2. Identify the value of a row relative frequency that would be consistent with no association (Part (b)).
3. Calculate row relative frequencies for a given two-way table (Part (c)).
4. Determine if there is evidence of association between two categorical variables (Part (d)).
Standards
8.SP.4: Understand that patterns of association can also be seen in bivariate categorical data by displaying frequencies and relative frequencies in a two-way table. Construct and interpret a two-way table summarizing data on two categorical variables collected from the same subjects. Use relative frequencies calculated for rows or columns to describe possible association between the two variables.
Ideal response and scoring
Part (a):
An ideal response to part (a) indicates that the data are categorical because the response belongs to one of two categories, Yes or No. Responses that list the possible categories of “Yes” and “No” but which do not specifically indicate that this is categorical data are considered to be partially correct for part (a).
Part (b):
An ideal response to part (b) indicates that if there is no association between gender and the response to the fast food question, then the percentage of males who eat fast food at least once a week should be the same as the percentage for the entire surveyed group, which was 54%. Responses that refer to 54% with only a weak explanation or no explanation, are considered partially correct for part (b). Also considered to be only partially correct for part (b) are responses that provide a reasonable explanation with no reference to 54% or that calculate an expected number of males who would eat fast food at least once a week if there were no association (60(0.54)=32.4).
Parts (c) and (d):
Parts (c) and (d) are combined for the purposes of scoring the response.
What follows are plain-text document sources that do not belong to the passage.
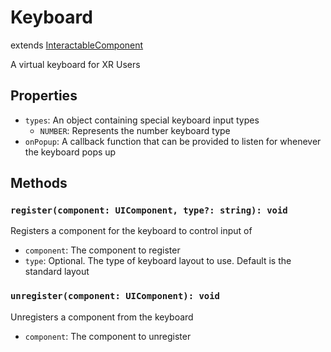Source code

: # Keyboard

extends [InteractableComponent](/docs/InteractableComponent.md)

A virtual keyboard for XR Users

## Properties

- `types`: An object containing special keyboard input types
  - `NUMBER`: Represents the number keyboard type
- `onPopup`: A callback function that can be provided to listen for whenever the keyboard pops up

## Methods

### `register(component: UIComponent, type?: string): void`

Registers a component for the keyboard to control input of

- `component`: The component to register
- `type`: Optional. The type of keyboard layout to use. Default is the standard layout

### `unregister(component: UIComponent): void`

Unregisters a component from the keyboard

- `component`: The component to unregister
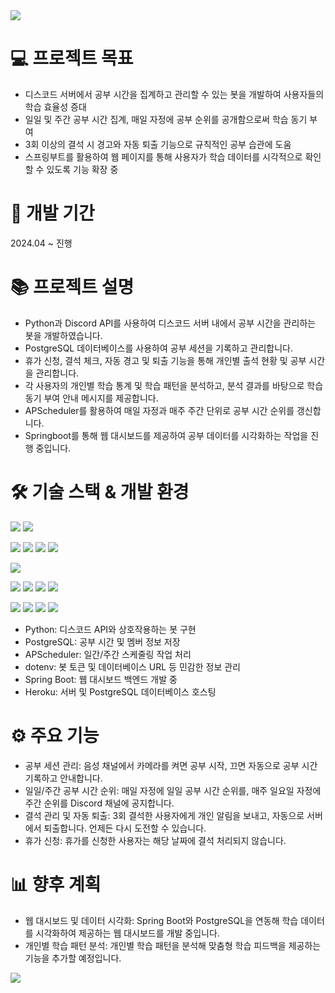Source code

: <img src= "https://capsule-render.vercel.app/api?type=waving&height=300&color=gradient&text=Discord%20Study%20Bot&desc=Discord%20Bot%20for%20Tracking%20Study%20Sessions&descAlign=50&descAlignY=59&descSize=20.1&fontSize=80&section=header&reversal=true&textBg=false&animation=fadeIn&fontAlign=50&fontAlignY=45" />


# 💻 프로젝트 목표
- 디스코드 서버에서 공부 시간을 집계하고 관리할 수 있는 봇을 개발하여 사용자들의 학습 효율성 증대
- 일일 및 주간 공부 시간 집계, 매일 자정에 공부 순위를 공개함으로써 학습 동기 부여
- 3회 이상의 결석 시 경고와 자동 퇴출 기능으로 규칙적인 공부 습관에 도움
- 스프링부트를 활용하여 웹 페이지를 통해 사용자가 학습 데이터를 시각적으로 확인할 수 있도록 기능 확장 중


# 📆 개발 기간
2024.04 ~ 진행 


# 📚 프로젝트 설명
- Python과 Discord API를 사용하여 디스코드 서버 내에서 공부 시간을 관리하는 봇을 개발하였습니다.
- PostgreSQL 데이터베이스를 사용하여 공부 세션을 기록하고 관리합니다.
- 휴가 신청, 결석 체크, 자동 경고 및 퇴출 기능을 통해 개인별 출석 현황 및 공부 시간을 관리합니다.
- 각 사용자의 개인별 학습 통계 및 학습 패턴을 분석하고, 분석 결과를 바탕으로 학습 동기 부여 안내 메시지를 제공합니다.
- APScheduler를 활용하여 매일 자정과 매주 주간 단위로 공부 시간 순위를 갱신합니다.
- Springboot를 통해 웹 대시보드를 제공하여 공부 데이터를 시각화하는 작업을 진행 중입니다.


# 🛠 기술 스택 & 개발 환경
<img src="https://img.shields.io/badge/java-007396?style=for-the-badge&logo=java&logoColor=white"> <img src="https://img.shields.io/badge/springboot-6DB33F?style=for-the-badge&logo=spring&logoColor=white">

<img src="https://img.shields.io/badge/html5-E34F26?style=for-the-badge&logo=html5&logoColor=white"> <img src="https://img.shields.io/badge/javascript-F7DF1E?style=for-the-badge&logo=javascript&logoColor=black"> <img src="https://img.shields.io/badge/css-1572B6?style=for-the-badge&logo=css3&logoColor=white"> <img src="https://img.shields.io/badge/python-3776AB?style=for-the-badge&logo=python&logoColor=white">  

<img src="https://img.shields.io/badge/mysql-4479A1?style=for-the-badge&logo=mysql&logoColor=white"> 

<img src="https://img.shields.io/badge/github-181717?style=for-the-badge&logo=github&logoColor=white"> <img src="https://img.shields.io/badge/git-F05032?style=for-the-badge&logo=git&logoColor=white"> <img src="https://img.shields.io/badge/bootstrap-7952B3?style=for-the-badge&logo=bootstrap&logoColor=white"> <img src="https://img.shields.io/badge/notion-000000?style=for-the-badge&logo=notion&logoColor=white">

<img src="https://img.shields.io/badge/discord.py-7289DA?style=for-the-badge&logo=discord&logoColor=white">
<img src="https://img.shields.io/badge/PostgreSQL-4169E1?style=for-the-badge&logo=postgresql&logoColor=white">
<img src="https://img.shields.io/badge/Springboot-6DB33F?style=for-the-badge&logo=springboot&logoColor=white">
<img src="https://img.shields.io/badge/Heroku-430098?style=for-the-badge&logo=heroku&logoColor=white">

- Python: 디스코드 API와 상호작용하는 봇 구현
- PostgreSQL: 공부 시간 및 멤버 정보 저장
- APScheduler: 일간/주간 스케줄링 작업 처리
- dotenv: 봇 토큰 및 데이터베이스 URL 등 민감한 정보 관리
- Spring Boot: 웹 대시보드 백엔드 개발 중
- Heroku: 서버 및 PostgreSQL 데이터베이스 호스팅


# ⚙ 주요 기능
- 공부 세션 관리: 음성 채널에서 카메라를 켜면 공부 시작, 끄면 자동으로 공부 시간 기록하고 안내합니다.
- 일일/주간 공부 시간 순위: 매일 자정에 일일 공부 시간 순위를, 매주 일요일 자정에 주간 순위를 Discord 채널에 공지합니다.
- 결석 관리 및 자동 퇴출: 3회 결석한 사용자에게 개인 알림을 보내고, 자동으로 서버에서 퇴출합니다. 언제든 다시 도전할 수 있습니다.
- 휴가 신청: 휴가를 신청한 사용자는 해당 날짜에 결석 처리되지 않습니다.
  

# 📊 향후 계획
- 웹 대시보드 및 데이터 시각화: Spring Boot와 PostgreSQL을 연동해 학습 데이터를 시각화하여 제공하는 웹 대시보드를 개발 중입니다.
- 개인별 학습 패턴 분석: 개인별 학습 패턴을 분석해 맞춤형 학습 피드백을 제공하는 기능을 추가할 예정입니다.

<img src="https://capsule-render.vercel.app/api?type=waving&color=timeAuto&height=150&section=footer" /> 
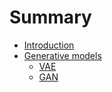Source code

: # Summary

* [Introduction](README.md)
* [Generative models](generative-models/README.md)
    * [VAE](generative-models/VAE.md)
    * [GAN](generative-models/GAN.md)


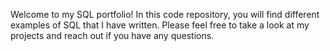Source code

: Welcome to my SQL portfolio! In this code repository, you will find different examples of SQL that I have written. Please feel free to take a look at my projects and reach out if you have any questions.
An ideal response to parts (c) and (d) uses correct row relative frequencies to determine the percentage of males who reported eating fast food at least once a week (66.7%) and the percentage of women who reported eating fast food at least once a week (35%). The ideal response would then note that these row relative frequencies suggest that there is an association between gender and response to the fast food question and would provide a justification that was based on the row relative frequencies or percentage. This could be done by comparing the row relative percentages to the overall percentage of 54% and noting the differences or by comparing the row relative frequencies to each other and noting that if there were no association these relative frequencies should be equal (or approximately equal). Responses that include correct calculation and an appropriate justification were scored as essentially correct.
Responses that include correct calculations in part (c) but did not provided an adequate justification in part (d) are considered partially correct for the combined parts (c) and (d). Also considered to be partially correct are responses with incorrect calculations in part (c) but which provided a correct conclusion and justification in part (d) based on the percentages obtained in part (c).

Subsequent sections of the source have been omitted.